Some Loudness Meters also display the PLR descriptor, or Peak to Loudness Ratio. This correlates with headroom and dynamic range. It is the difference between the Program (average) Loudness and maximum amplitude. Assuming a piece of audio has been Loudness normalized to -16.0 LUFS along with an awareness of a True Peak Maximum somewhere around -1.0 dBTP, it is easy to recognize the general sweet spot for the Mobile platform ->> (e.g. a PLR reasonably less than 16 for stereo).

Note that heavily compressed or aggressively limited (loud) audio will exhibit very low PLR readings. For example if the measured Integrated Loudness of a particular program is -10.0 LUFS with a Maximum True Peak of -1.0 dBTP, the reduced PLR (9) clearly indicates aggressive processing resulting in elevated perceptual loudness. This should be avoided.

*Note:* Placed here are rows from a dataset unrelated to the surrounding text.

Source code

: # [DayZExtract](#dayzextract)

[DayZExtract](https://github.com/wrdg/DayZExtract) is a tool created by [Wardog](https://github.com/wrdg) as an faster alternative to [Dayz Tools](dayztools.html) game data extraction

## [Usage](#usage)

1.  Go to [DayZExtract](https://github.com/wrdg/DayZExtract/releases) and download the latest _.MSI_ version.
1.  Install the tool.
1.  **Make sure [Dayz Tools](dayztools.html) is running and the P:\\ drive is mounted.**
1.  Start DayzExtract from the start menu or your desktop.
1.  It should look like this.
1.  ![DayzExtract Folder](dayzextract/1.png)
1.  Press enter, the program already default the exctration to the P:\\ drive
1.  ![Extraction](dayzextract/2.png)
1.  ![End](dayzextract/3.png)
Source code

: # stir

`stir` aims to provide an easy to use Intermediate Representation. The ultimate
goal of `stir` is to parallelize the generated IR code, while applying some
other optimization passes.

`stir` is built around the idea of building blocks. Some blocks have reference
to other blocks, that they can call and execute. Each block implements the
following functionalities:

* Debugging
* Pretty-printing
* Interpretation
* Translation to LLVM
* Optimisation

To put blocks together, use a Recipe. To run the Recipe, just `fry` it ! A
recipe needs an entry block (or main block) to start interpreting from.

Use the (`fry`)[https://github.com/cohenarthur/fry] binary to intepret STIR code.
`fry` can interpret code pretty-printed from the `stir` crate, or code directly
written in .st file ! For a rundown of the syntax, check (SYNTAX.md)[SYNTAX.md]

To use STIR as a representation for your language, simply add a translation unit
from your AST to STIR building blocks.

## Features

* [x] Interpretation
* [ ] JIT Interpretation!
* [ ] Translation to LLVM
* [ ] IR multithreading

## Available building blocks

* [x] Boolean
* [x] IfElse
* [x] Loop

If you are targeting -16.0 LUFS (Integrated), and your True Peak Maximum is somewhere between -1.0 and -3.0 dBTP, your PLR is well within the recommended range.

In Conclusion

An optimal LRA is vital for Podcast/Spoken Word distribution. Use it to gauge delivery consistency, dynamics, and whether further optimization may be necessary. At this point in time I suggest adhering to an LRA < 7 LU for spoken word.

LRA Measurements may be performed in real time using a compliant Loudness Meter such as Nugen Audio’s VisLM 2, TC Electronic’s LM2n Loudness Radar, and iZotope’s Insight (also check out the Youlean Loudness Meter). Some meters are capable of performing offline measurements in supported DAWs. There are a number of stand alone third party measurement options available as well, such as iZotope’s RX7 Advanced Audio Editor, Auphonic Leveler, FFmpeg, and r128x.

-paul.

***Please note I personally paid for my RX Loudness Control license and I have no formal affiliation with iZotope.